作者
Zachary Z. Reinstein,Yue Zhang,Oscar E. Ospina,Megan M Nichols,Victoria Chu,Álvaro de Mingo Pulido,Karol Prieto,Jonathan V. Nguyen,Rui Yin,Carlos Moran Segura,A. Usman,Brittney Sell,Spencer Ng,Janis De La Iglesia,Sunandana Chandra,Jeffrey A. Sosman,Raymond J. Cho,Jeffrey B. Cheng,Ellie Ivanova,Sergei B. Koralov,Robbert J.C. Slebos,Christine H. Chung,Nikhil I. Khushalani,Jane L. Messina,Amod A. Sarnaik,Jonathan S. Zager,Vernon K. Sondak,Charles Vaske,Sungjune Kim,Andrew S. Brohl,Xinlei Mi,Brian G. Pierce,Xuefeng Wang,Brooke L. Fridley,Kenneth Y. Tsai,Jaehyuk Choi
摘要
Merkel cell carcinoma (MCC) is an aggressive neuroendocrine skin cancer with a ~50% response rate to immune checkpoint blockade (ICB) therapy.

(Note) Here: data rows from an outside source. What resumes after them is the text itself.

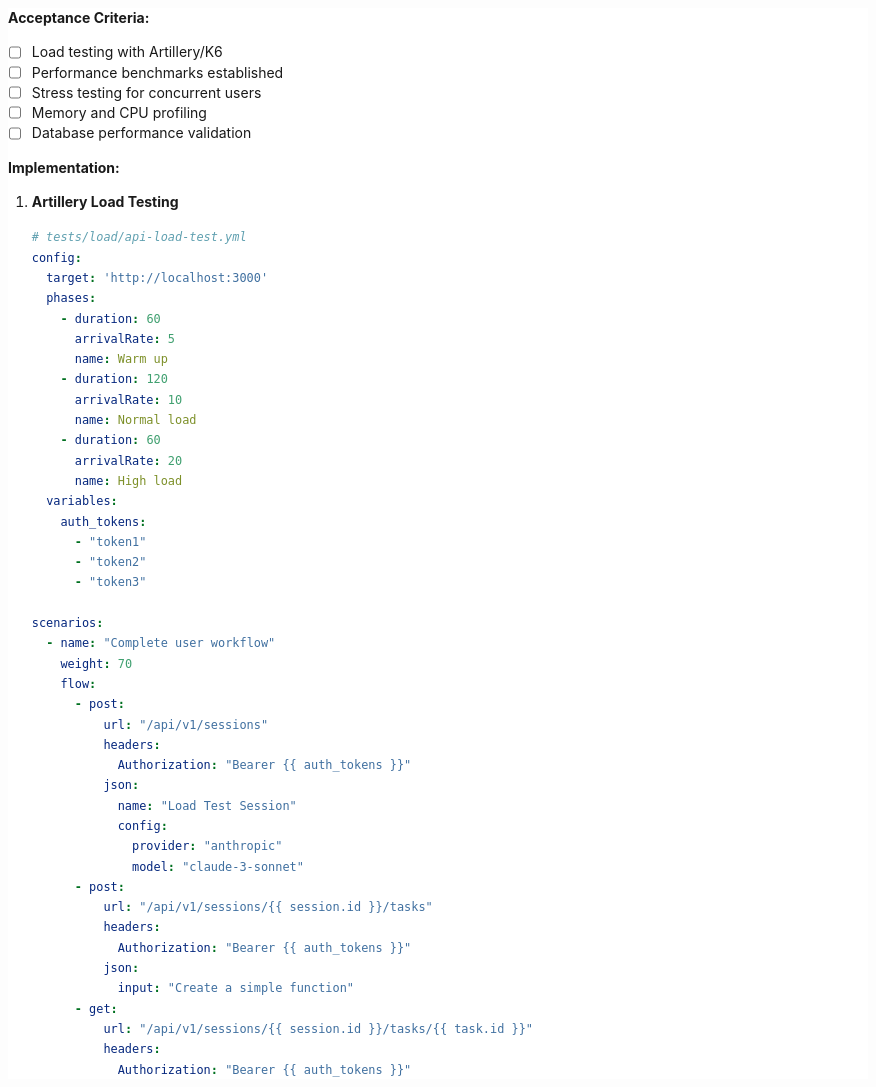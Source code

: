 **Acceptance Criteria:**
- [ ] Load testing with Artillery/K6
- [ ] Performance benchmarks established
- [ ] Stress testing for concurrent users
- [ ] Memory and CPU profiling
- [ ] Database performance validation

**Implementation:**

1. **Artillery Load Testing**
   ```yaml
   # tests/load/api-load-test.yml
   config:
     target: 'http://localhost:3000'
     phases:
       - duration: 60
         arrivalRate: 5
         name: Warm up
       - duration: 120
         arrivalRate: 10
         name: Normal load
       - duration: 60
         arrivalRate: 20
         name: High load
     variables:
       auth_tokens:
         - "token1"
         - "token2"
         - "token3"
   
   scenarios:
     - name: "Complete user workflow"
       weight: 70
       flow:
         - post:
             url: "/api/v1/sessions"
             headers:
               Authorization: "Bearer {{ auth_tokens }}"
             json:
               name: "Load Test Session"
               config:
                 provider: "anthropic"
                 model: "claude-3-sonnet"
         - post:
             url: "/api/v1/sessions/{{ session.id }}/tasks"
             headers:
               Authorization: "Bearer {{ auth_tokens }}"
             json:
               input: "Create a simple function"
         - get:
             url: "/api/v1/sessions/{{ session.id }}/tasks/{{ task.id }}"
             headers:
               Authorization: "Bearer {{ auth_tokens }}"
   ```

To identify predictive biomarkers, we integrated bulk and single-cell RNA-seq with spatial transcriptomics from a cohort of 186 samples from 116 patients, including bulk RNA-seq from 14 matched pairs pre- and post-ICB. In non-responders, tumors show evidence of increased tumor proliferation, neuronal stem cell markers, and IL-1. Responders have increased type I/II interferons and pre-existing tissue resident (Trm) CD8 or Vd1 gd T cells that functionally converge with overlapping antigen-specific transcriptional programs and clonal expansion of public TCRs. Spatial transcriptomics demonstrated co-localization of T cells with B and dendritic cells, which supply chemokines and co-stimulation. Lastly, ICB significantly increased clonal expansion or recruitment of Trm and Vd1 cells in tumors specifically in responders, underscoring their therapeutic importance. These data identify potential clinically actionable biomarkers and therapeutic targets for MCC.